Ahead of U.S. Elections, Putin and Orban Score a Win in Georgia
The U.S. and EU struggle to respond as a right-wing populist party engages in sophisticated election manipulation en route to a victory.
It was fitting that Hungarian Prime Minister Viktor Orban congratulated the right-wing populist party Georgian Dream (GD) on its victory before official election results were even available. Following Georgia's October 26 parliamentary elections, Orban wrote on X, "The people of #Georgia know what is best for their country, and made their voice heard today!" Orban's party, Fidesz, is something of a model for GD: a pro-Russian, authoritarian-minded party that wins elections by any means necessary and carries out a program of targeting civil society, independent media, and LGBTQ people while appealing to a rural, conservative base.

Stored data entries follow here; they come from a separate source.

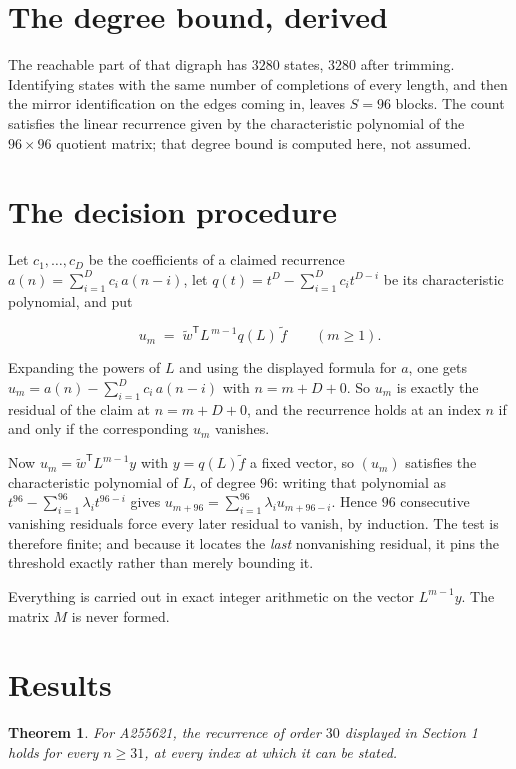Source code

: \documentclass[11pt]{article}
\newtheorem{theorem}{Theorem}
\theoremstyle{definition}
\begin{document}
\section{The degree bound, derived}

The reachable part of that digraph has $3280$ states, $3280$ after trimming. Identifying states with the same number of completions of every length, and then the mirror identification on the edges coming in, leaves $S = 96$ blocks. The count satisfies the linear recurrence given by the characteristic polynomial of the $96\times96$ quotient matrix; that degree bound is computed here, not assumed.

\section{The decision procedure}

Let $c_1,\dots,c_D$ be the coefficients of a claimed recurrence $a(n) = \sum_{i=1}^{D} c_i\,a(n-i)$, let $q(t) = t^{D} - \sum_{i=1}^{D} c_i t^{D-i}$ be its characteristic polynomial, and put

\[u_m \;=\; \tilde w^{\mathsf T} L^{\,m-1} q(L)\,\tilde f \qquad (m \ge 1).\]

Expanding the powers of $L$ and using the displayed formula for $a$, one gets $u_m = a(n) - \sum_{i=1}^{D} c_i\,a(n-i)$ with $n = m + D + 0$. So $u_m$ is exactly the residual of the claim at $n = m + D + 0$, and the recurrence holds at an index $n$ if and only if the corresponding $u_m$ vanishes.

Now $u_m = \tilde w^{\mathsf T} L^{m-1} y$ with $y = q(L)\tilde f$ a fixed vector, so $(u_m)$ satisfies the characteristic polynomial of $L$, of degree $96$: writing that polynomial as $t^{96} - \sum_{i=1}^{96} \lambda_i t^{96-i}$ gives $u_{m+96} = \sum_{i=1}^{96} \lambda_i u_{m+96-i}$. Hence $96$ consecutive vanishing residuals force every later residual to vanish, by induction. The test is therefore finite; and because it locates the {\itshape last} nonvanishing residual, it pins the threshold exactly rather than merely bounding it.

Everything is carried out in exact integer arithmetic on the vector $L^{m-1}y$. The matrix $M$ is never formed.

\section{Results}

\begin{theorem} For A255621, the recurrence of order $30$ displayed in Section 1 holds for every $n \ge 31$, at every index at which it can be stated.\end{theorem}
\end{document}
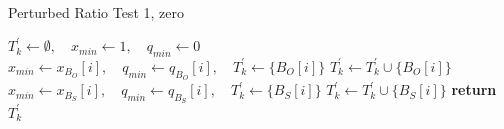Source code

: \documentclass[a4paper]{article}
\begin{document}
\begin{algorithm}
\caption{Perturbed Ratio Test 1, zero}
\label{alg:ratio_test_step_1_0}
\begin{algorithmic}
\State $T_{k}^{\prime} \gets \emptyset,
  \quad x_{min} \gets 1, \quad  q_{min} \gets 0$
            \State $x_{min} \gets x_{B_{O}}[i],
	      \quad q_{min} \gets q_{B_{O}}[i],
	      \quad T_{k}^{\prime} \gets \{B_{O}[i]\}$
            \State $T_{k}^{\prime} \gets T_{k}^{\prime} \cup \{B_{O}[i]\}$	 
        \EndIf
    \EndIf
\EndFor
{}
            \State $x_{min} \gets x_{B_{S}}[i],
	      \quad q_{min} \gets q_{B_{S}}[i],
	      \quad T_{k}^{\prime} \gets \{B_{S}[i]\}$
            \State $T_{k}^{\prime} \gets T_{k}^{\prime} \cup \{B_{S}[i]\}$
	\EndIf	
    \EndIf 
\EndFor
\State \textbf{return} $T_{k}^{\prime}$
\EndFunction
\end{algorithmic}
\end{algorithm}
\end{document}
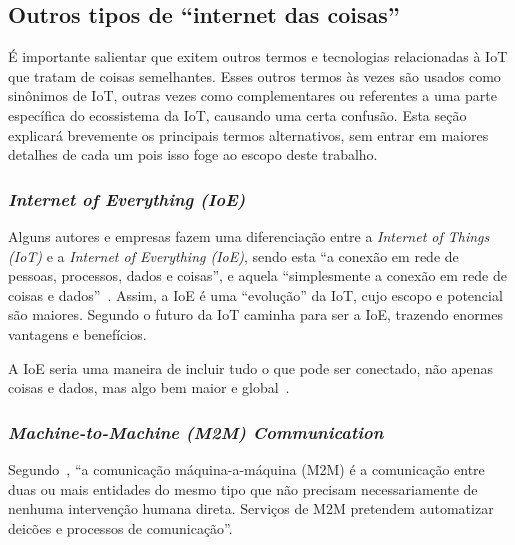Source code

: \documentclass[pdftex, brazil, 12pt, twoside]{article}
\newcommand{\ingles}[1]{\textit{#1}}
\begin{document}
\subsection{Outros tipos de ``internet das coisas''}
\label{o-que-e-iot-outros-tipos}

É importante salientar que exitem outros termos e tecnologias relacionadas à
IoT que tratam de coisas semelhantes. Esses outros termos às vezes são usados
como sinônimos de IoT, outras vezes como complementares ou referentes a uma
parte específica do ecossistema da IoT, causando uma certa confusão. Esta
seção explicará brevemente os principais termos alternativos, sem entrar em
maiores detalhes de cada um pois isso foge ao escopo deste trabalho.


\subsubsection{\ingles{Internet of Everything (IoE)}}
\label{o-que-e-iot-outros-tipos-ioe}

Alguns autores e empresas fazem uma diferenciação entre a \ingles{Internet of Things (IoT)}
e a \ingles{Internet
  of Everything (IoE)}, sendo esta ``a conexão em rede de pessoas, processos,
dados e coisas'', e aquela ``simplesmente a conexão em rede de coisas
e dados''~\citep{CiscoIoEPublicSectorOpportunity,CiscoIoTVS2013,CiscoIoTFAQ2013}.
Assim, a IoE é uma ``evolução'' da IoT, cujo escopo e potencial
são maiores. Segundo \citet{HebraIoTIoE2015} o futuro da IoT caminha para
ser a IoE, trazendo enormes vantagens e benefícios.

A IoE seria uma maneira de incluir tudo o que pode ser conectado, não apenas
coisas e dados, mas algo bem maior e global~\citep{LuethIoT2014}.


\subsubsection{\ingles{Machine-to-Machine (M2M) Communication}}
\label{o-que-e-iot-outros-tipos-m2m}

Segundo~\citet{IEEEIoTDefinition}, ``a comunicação máquina-a-máquina (M2M) é a
comunicação entre duas ou mais entidades do mesmo tipo que não precisam necessariamente de nenhuma
intervenção humana direta. Serviços de M2M pretendem automatizar deicões
e processos de comunicação''.
\end{document}
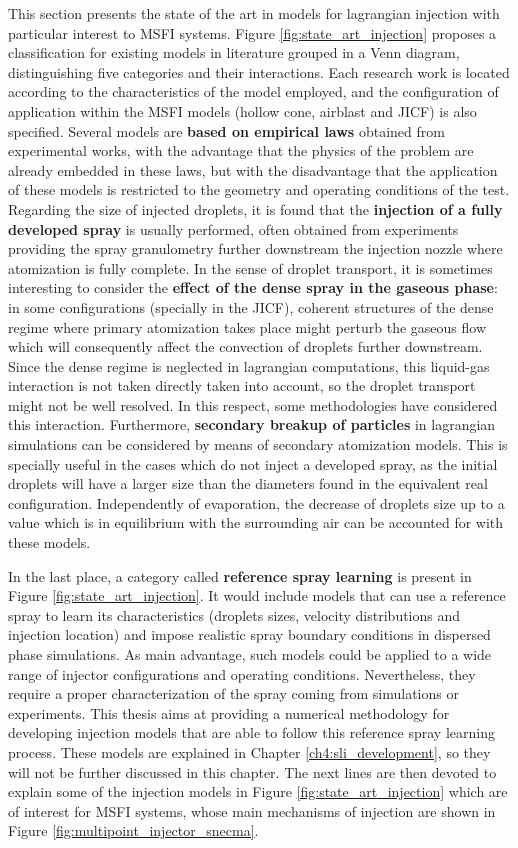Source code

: This section presents the state of the art in models for lagrangian injection with particular interest to MSFI systems. Figure \ref{fig:state_art_injection} proposes a classification for existing models in literature grouped in a Venn diagram, distinguishing five categories and their interactions. Each research work is located according to the characteristics of the model employed, and the configuration of application within the MSFI models (hollow cone, airblast and JICF) is also specified. Several models are \textbf{based on empirical laws} obtained from experimental works, with the advantage that the physics of the problem are already embedded in these laws, but with the disadvantage that the application of these models is restricted to the geometry and operating conditions of the test. Regarding the size of injected droplets, it is found that the \textbf{injection of a fully developed spray} is usually performed, often obtained from experiments providing the spray granulometry further downstream the injection nozzle where atomization is fully complete. In the sense of droplet transport, it is sometimes interesting to consider the \textbf{effect of the dense spray in the gaseous phase}: in some configurations (specially in the JICF), coherent structures of the dense regime where primary atomization takes place might perturb the gaseous flow which will consequently affect the convection of droplets further downstream. Since the dense regime is neglected in lagrangian computations, this liquid-gas interaction is not taken directly taken into account, so the droplet transport might not be well resolved. In this respect, some methodologies have considered this interaction. Furthermore,  \textbf{secondary breakup of particles} in lagrangian simulations can be considered by means of secondary atomization models. This is specially useful in the cases which do not inject a developed spray, as the initial droplets will have a larger size than the diameters found in the equivalent real configuration. Independently of evaporation, the decrease of droplets size up to a value which is in equilibrium with the surrounding air can be accounted for with these models.

In the last place, a category called \textbf{reference spray learning} is present in Figure \ref{fig:state_art_injection}. It would include models that can use a reference spray to learn its characteristics (droplets sizes, velocity distributions and injection location) and impose realistic spray boundary conditions in dispersed phase simulations. As main advantage, such models could be applied to a wide range of injector configurations and operating conditions. Nevertheless, they require a proper characterization of the spray coming from simulations or experiments. This thesis aims at providing a numerical methodology for developing injection models that are able to follow this reference spray learning process. These models are explained in Chapter \ref{ch4:sli_development}, so they will not be further discussed in this chapter. The next lines are then devoted to explain some of the injection models in Figure \ref{fig:state_art_injection} which are of interest for MSFI systems, whose main mechanisms of injection are shown in Figure \ref{fig:multipoint_injector_snecma}.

Official election results showed that the Georgian Dream won some 54% of the vote. This is enough to stay in power, but not enough for a constitutional majority that it had hoped for -- and Fidesz has in Hungary -- to enact its most radical plans, such as banning opposition parties.
The U.S. and EU have said the vote was neither free nor fair, and there is significant evidence of fraud and violence on Election Day. Transparency International Georgia, which monitored over 2,000 polling stations, observed people voting multiple times and forgers associated with the ruling party in polling places. Videos posted on social media showed pro-ruling party activists beating up opposition supporters. What happened on Election Day was preceded by a pressure campaign against state workers and people with incarcerated relatives.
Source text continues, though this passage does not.